"floating point conversion algorithm will perform several runs until the error b...

collapsar · on Jan 5, 2011

almost every floating point value given as a string in decimal notation will not be representable in binary given a floating point format with fixed precision. if the number to convert lies within the range of your binary fp precision (eg iee 754, 52 bits of mantissa, 11 bits exponent), it will in general be sandwiched between two numbers that are exactly representable in binary. the task is to implement an algorithm which choose between these 2 numbers in the best possible way (eg without introducing systematic bias).

the apple engineers simply rely on the compiler library: they collect the mantissa digits into up to 2 integers, thus generating an exact binary representation for mantissse of up to 18 decimal digits. thereafter they coalesce these integers into a double variable having an implicit cast from int to double - that's where the library or compiler-generated sequence of machine instructions take over.

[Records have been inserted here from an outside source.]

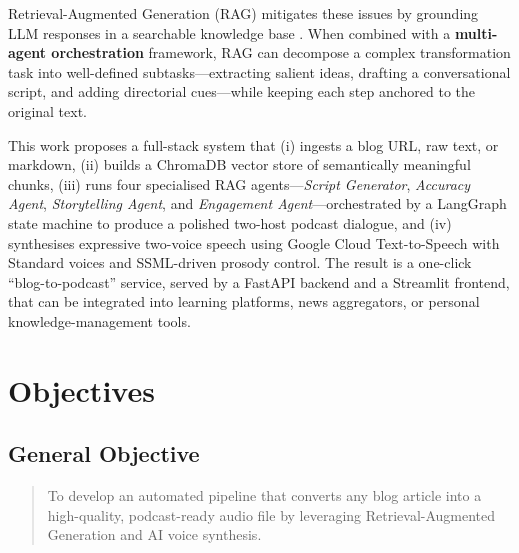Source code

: \documentclass[sigconf,natbib=false]{acmart}   %
\begin{document}
Retrieval-Augmented Generation (RAG) mitigates these issues by grounding LLM responses in a searchable knowledge base \cite{Gao2022RAGSurvey}.  When combined with a \textbf{multi-agent orchestration} framework, RAG can decompose a complex transformation task into well-defined subtasks---extracting salient ideas, drafting a conversational script, and adding directorial cues---while keeping each step anchored to the original text.  

This work proposes a full-stack system that (i) ingests a blog URL, raw text, or markdown, (ii) builds a ChromaDB vector store of semantically meaningful chunks, (iii) runs four specialised RAG agents---\textit{Script Generator}, \textit{Accuracy Agent}, \textit{Storytelling Agent}, and \textit{Engagement Agent}---orchestrated by a LangGraph state machine to produce a polished two-host podcast dialogue, and (iv) synthesises expressive two-voice speech using Google Cloud Text-to-Speech \cite{GoogleCloudTTS2024} with Standard voices and SSML-driven prosody control.  The result is a one-click ``blog-to-podcast'' service, served by a FastAPI backend and a Streamlit frontend, that can be integrated into learning platforms, news aggregators, or personal knowledge-management tools.

\section{Objectives}
\label{sec:obj}
\subsection{General Objective}
\begin{quote}
   To develop an automated pipeline that converts any blog article into a high-quality, podcast-ready audio file by leveraging Retrieval-Augmented Generation and AI voice synthesis.
\end{quote}
\end{document}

the pgp guys actually do the same thing. however, after this step they continue to adjust the result for obtaining the best approximation in the sense above. it can be proven mathematically ([1]) that this task _cannot_ be performed for all inputs using arithmetic with any given precision. [1] also provides a near-optimal non-iterative solution which the author of the php conversion routine has improved upon. however the computations involve floating point (processor) arithmetic which suffers from a specific error in intel fpus. due to this error intermediate results are altered in an unfortunate way so that the adjustment algorithm no longerterminated in spite of the theoretical guarantee.

some more words about the 18-digit mantissa mentioned at the beginning. the apple code cuts off the mantissa after 18 decimal digits and its authors claim this operation won't affect the result. that would not be a problem if the input strings would be given with normalized mantissae (first digit not a zero), as the error was introduced in the 18th decimal / approximately 60th binary digit while ieee 754 double format only caters for 52 matissa digits. as the strtod.c docs do not detail the 'internal fp representation', this might be problematic (it would be eg. for 80-bit extended precision on x87 coprocessors featuring 64 mantissa bits). however, as they allow non-normalized mantissa values, their conversion runs foul on strings with 'many' leading zeros, ie they'd convert 0.0000000000000000009999E+0 to 0.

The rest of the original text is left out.